Your task:
Pick every line from the data below that contains the string "node" and copy it.

Records for this task:
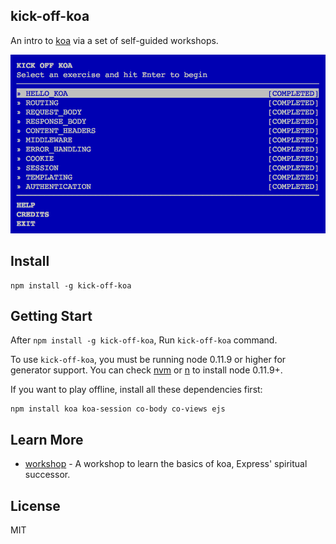 kick-off-koa
----------

An intro to [koa](https//koajs.com) via a set of self-guided workshops.

![kick-off-koa](kick-off-koa.png)

## Install

```
npm install -g kick-off-koa
```

## Getting Start

After `npm install -g kick-off-koa`, Run `kick-off-koa` command.

To use `kick-off-koa`, you must be running node 0.11.9 or higher for generator support.
You can check [nvm](https://github.com/creationix/nvm) or [n](https://github.com/visionmedia/n) to
install node 0.11.9+.

If you want to play offline, install all these dependencies first:

```
npm install koa koa-session co-body co-views ejs
```

## Learn More

 - [workshop](https://github.com/koajs/workshop) - A workshop to learn the basics of koa, Express' spiritual successor.

## License

MIT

Answer box:
To use `kick-off-koa`, you must be running node 0.11.9 or higher for generator support.
install node 0.11.9+.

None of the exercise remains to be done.